Scholarly approach to ancient Roman history focusing on social networks

The prosopography of ancient Rome is an approach to classical studies and ancient history that focuses on family connections, political alliances, and social networks in ancient Rome. The methodology of Roman prosopography involves defining a group for study—often the social ranking called ordo in Latin, as of senators and equestrians—then collecting and analyzing data. Literary sources provide evidence mainly for the ruling elite. Epigraphy and papyrology are sources that may also document ordinary people, who have been studied in groups such as imperial freedmen, lower-class families, and specific occupations such as wet nurses (nutrices).

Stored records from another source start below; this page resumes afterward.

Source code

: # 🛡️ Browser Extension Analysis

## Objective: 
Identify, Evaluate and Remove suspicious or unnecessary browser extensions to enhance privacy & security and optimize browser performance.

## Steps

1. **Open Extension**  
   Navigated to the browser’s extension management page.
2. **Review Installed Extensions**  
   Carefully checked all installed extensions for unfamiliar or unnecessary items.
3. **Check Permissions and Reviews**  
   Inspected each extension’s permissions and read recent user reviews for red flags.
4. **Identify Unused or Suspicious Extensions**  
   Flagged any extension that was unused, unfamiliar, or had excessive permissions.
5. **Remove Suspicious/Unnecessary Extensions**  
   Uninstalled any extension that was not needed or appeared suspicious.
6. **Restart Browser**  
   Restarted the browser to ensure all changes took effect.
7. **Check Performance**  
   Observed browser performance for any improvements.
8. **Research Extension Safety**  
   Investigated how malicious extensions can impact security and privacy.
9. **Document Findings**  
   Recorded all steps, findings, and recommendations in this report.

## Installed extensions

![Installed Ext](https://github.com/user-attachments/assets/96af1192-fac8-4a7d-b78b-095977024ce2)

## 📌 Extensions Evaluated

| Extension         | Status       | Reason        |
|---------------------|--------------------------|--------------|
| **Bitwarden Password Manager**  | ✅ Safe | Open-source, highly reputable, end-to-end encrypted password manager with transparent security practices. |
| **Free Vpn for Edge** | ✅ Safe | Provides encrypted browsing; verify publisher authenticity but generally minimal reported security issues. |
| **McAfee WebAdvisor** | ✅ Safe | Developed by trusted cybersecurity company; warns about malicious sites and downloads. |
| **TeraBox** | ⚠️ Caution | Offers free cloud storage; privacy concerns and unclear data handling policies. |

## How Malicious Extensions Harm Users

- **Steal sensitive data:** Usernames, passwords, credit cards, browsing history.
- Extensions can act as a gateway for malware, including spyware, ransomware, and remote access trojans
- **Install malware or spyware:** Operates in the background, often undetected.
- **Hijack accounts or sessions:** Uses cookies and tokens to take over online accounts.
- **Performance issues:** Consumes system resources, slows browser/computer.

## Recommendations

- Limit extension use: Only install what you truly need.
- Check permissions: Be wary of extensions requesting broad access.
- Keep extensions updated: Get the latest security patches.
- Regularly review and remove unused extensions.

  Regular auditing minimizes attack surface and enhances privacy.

In German scholarship, Friedrich Münzer's many biographical articles for Realencyclopädie der Classischen Altertumswissenschaft took a prosopographical approach. Matthias Gelzer, one of the founders of prosopographical methodology in relation to ancient Rome, focused on the social institution of patronage and its effects on the Roman political system.

Leading 20th-century scholars who wrote in English on the prosopography of the Roman Republic include T.R.S. Broughton, whose three-volume The Magistrates of the Roman Republic is a standard reference; Ronald Syme, whose Roman Revolution (1939) became the basis for later scholars' work on the late Republic and the transition to the Principate; T.P. Wiseman, who has studied in particular the careers and family lines of Romans from the municipia, towns outside Rome; E. Badian, particularly his 1965 work on the trial of Gaius Norbanus; Lily Ross Taylor; and Erich Gruen.

Other scholars, such as P.A. Brunt, have cautioned against an overreliance on prosopography, particularly the tendency to see court trials as "proxy wars" between political factions rather than as judicial proceedings in pursuit of just outcomes: even bitter enemies such as Cicero and Clodius Pulcher are recorded as testifying on behalf of the same party.